Müziksiz hayat bir hata olurdu diyen Nitzsche’nin sözleriyle ilk müziğe başladığınız zamanları hatırlayın…
Kimimiz belki okulda bir blok flütle, kimimiz televizyonda gördüğü rock grubunun etkisiyle gitara başladı… Ya da içindeki ritmi sadece şarkı söyleyerek keşfetti. Çoğumuz belki şanslıydı ki ailesinin teşvikiyle bir müzik enstrümanı satın alıp kursa gidebiliyordu. Şanslı olmayanlar ise harçlıklarıyla en ucuzundan bir klasik gitarla başlıyordu işe.
Bu hikâyeler klasik biraz tabi. Daha nicesi sizlerin akıllarından şimdi geçip gidiyor muhakkak. İlk müziğe nasıl başladınız? İlk müzik aletinizi nasıl aldınız? İlk söylediğiniz şarkı hangisiydi mesela? … Ya da ne önemi var öyle profesyonelleştiniz ki kendi bestelerinizi yapıp ders bile veriyorsunuz ya da hayran olduğunuz bir solistin grubunda yer alıyorsunuz şimdi.
Evinizde sizin müzikte ilk adımınız olan akustik gitarınız, ilk aldığınız ve paslanmaya yüz tutmuş yan flütünüz, sayısız bagetiniz, para kazanmaya başlayınca yenisini aldığınız ama kenarda duran ilk göz ağrınız olan kemanınız var.
Şimdi bu ilkleri hiç yaşamamış olduğunuzu düşünün. Müzikle hiç tanışamadığınızı ve kendinizi ezgisi olmayan bir dünyada ifade etmeye çalıştığınızı… Tutkusuz, keyifsiz ve ruhsuz bir dün…
Sizleri bu düşüncelere davet ettik çünkü kendisini müzikle ifade etmenin nasıl mükemmel bir duygu olduğunu bilen insanlar olarak, bu duyguları hiç yaşamamış olanların neler hissedebileceğini ya da neler kaçırabileceğini tahmin edin istiyoruz.
Hayatlarında içinde bulundukları koşullar gereği hiçbir şekilde müzikle tanışmamış insanlar hayal edin. Yanımızda şehrimizde olmasa bile maalesef gerek kültürel gerekse ekonomik sebeplerle bizim kadar şanslı olamayan insanlar var. Van’dan, Malatya’dan, Giresun’dan Şanlıurfa’dan minik minik insanlar…

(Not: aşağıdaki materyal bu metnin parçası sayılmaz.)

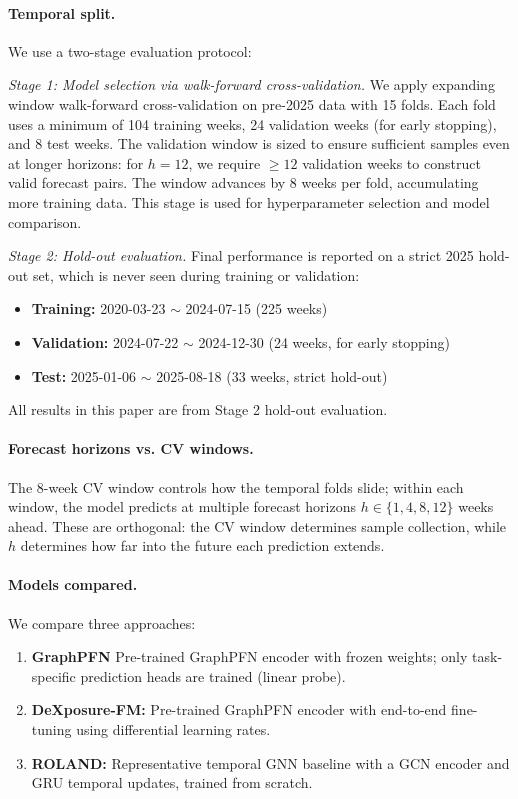 \paragraph{Temporal split.}
We use a two-stage evaluation protocol:

\textit{Stage 1: Model selection via walk-forward cross-validation.}
We apply expanding window walk-forward cross-validation on pre-2025 data with 15 folds. Each fold uses a minimum of 104 training weeks, 24 validation weeks (for early stopping), and 8 test weeks. The validation window is sized to ensure sufficient samples even at longer horizons: for $h=12$, we require $\geq 12$ validation weeks to construct valid forecast pairs. The window advances by 8 weeks per fold, accumulating more training data. This stage is used for hyperparameter selection and model comparison.

\textit{Stage 2: Hold-out evaluation.}
Final performance is reported on a strict 2025 hold-out set, which is never seen during training or validation:
\begin{itemize}
  \item \textbf{Training:} 2020-03-23 $\sim$ 2024-07-15 (225 weeks)
  \item \textbf{Validation:} 2024-07-22 $\sim$ 2024-12-30 (24 weeks, for early stopping)
  \item \textbf{Test:} 2025-01-06 $\sim$ 2025-08-18 (33 weeks, strict hold-out)
\end{itemize}
All results in this paper are from Stage 2 hold-out evaluation.

\paragraph{Forecast horizons vs. CV windows.}
The 8-week CV window controls how the temporal folds slide; within each window, the model predicts at multiple forecast horizons $h \in \{1, 4, 8, 12\}$ weeks ahead. These are orthogonal: the CV window determines sample collection, while $h$ determines how far into the future each prediction extends.

\paragraph{Models compared.}
We compare three approaches:
\begin{enumerate}
  \item \textbf{GraphPFN} Pre-trained GraphPFN encoder with frozen weights; only task-specific prediction heads are trained (linear probe).
  \item \textbf{DeXposure-FM:} Pre-trained GraphPFN encoder with end-to-end fine-tuning using differential learning rates.
\item \textbf{ROLAND:} Representative temporal GNN baseline with a GCN encoder and GRU temporal updates, trained from scratch.
\end{enumerate}

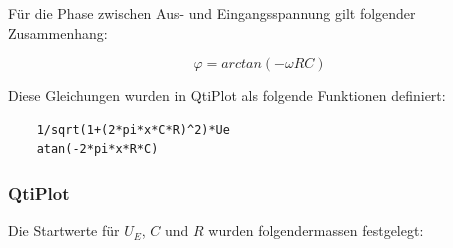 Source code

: F\"ur   die  Phase   zwischen   Aus-  und   Eingangsspannung  gilt   folgender
Zusammenhang:

\begin{equation}
    \varphi = arctan(-\omega R C)
    \label{eq:rc:phi}
\end{equation}

Diese Gleichungen wurden in QtiPlot als folgende Funktionen definiert:

\begin{verbatim}
    1/sqrt(1+(2*pi*x*C*R)^2)*Ue
    atan(-2*pi*x*R*C)
\end{verbatim}


\subsubsection{QtiPlot}
\label{subsubsec:rcglied:startwerte}

Die Startwerte f\"ur $U_E$, $C$ und $R$ wurden folgendermassen festgelegt:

Uzun bir süredir müzik derslerini sadece şarkı dinleyerek ve söyleyerek geçirmek zorunda olan miniklerin adına bize ulaşan duyarlı öğretmenlerimizden ve takipçilerimizden talepler alıyoruz. Bu güzel yürekli öğretmenler minik öğrencilerimizi müzikle tanıştırıp onlara en azından bir müzik aleti çalmayı öğretmek istiyorlar. İliklerinde her daim müziği hisseden MyDukkan Ekibi olarak elimizden geldiğince yardımlarımızı iletmeye çalıştık. Ancak görüyoruz ki derman olmamız gereken daha çok müzik sever ve seslenmemiz gereken daha çok kulak var. Bu yüzden 1 elin nesi var 2 elin sesi var diyerek MyDukkan müşteri ve takipçileri için de bir kampanya ile destek olmaya karar verdik.
Kampanyamız “MÜZİK KARDEŞİM“ ile sizlerin unuttuğu ya da bir köşede sakladığı müzik aletlerinin minik öğrencilerin yeni soluğu olmasını sağlayacak. Evinizin bir kenarında aylarca kılıfından çıkarmadığınız gitarınız, temizlemediğiniz flütünüz ya da tozlanan bir bağlamanız olabilir. Müziğe ilk başlarken aldığınız küçük bir gitarınız ya da tozlanmaya yüz tutmuş bir org… Onlara yepyeni bir dünyanın kapılarını hep birlikte açabiliriz.
Şimdi bize 5 dakikanızı ayırın ve stüdyonuzda, evinizde unuttuğunuz ya da artık kullanmadığınız müzik aletlerini bir düşünün. Düşünün ki miniklerin yeni sesleri sizlerin enstrümanlarında yeniden anlam bulsun, küçücük dünyalarında kocaman umutlar doğursun.
Bizler MyDukkan Ekibi olarak kendi kullanmadığımız tüm enstrümanları biriktirmeye başladık bile. Siz müzik severlerden beklediğimiz ise göndermek istediğiniz eski, yeni kullanmadığınız ya da benden çok onların ihtiyacı var dediğiniz müzik aletlerinizi bile ulaştırmanız. Böylelikle seslerini duyuramayan pek çok adrese milyonlarca ses olabilir, kim bilir belki de keşfedilmemiş cevherlerin doğmasına yardımcı olabilirsiniz.
“MÜZİK KARDEŞİM“ ismiyle başlatmış olduğumuz kampanyamıza tüm müzik severleri davet ediyor ve bize yakışan desteği hep birlikte yapacağımızı umuyoruz.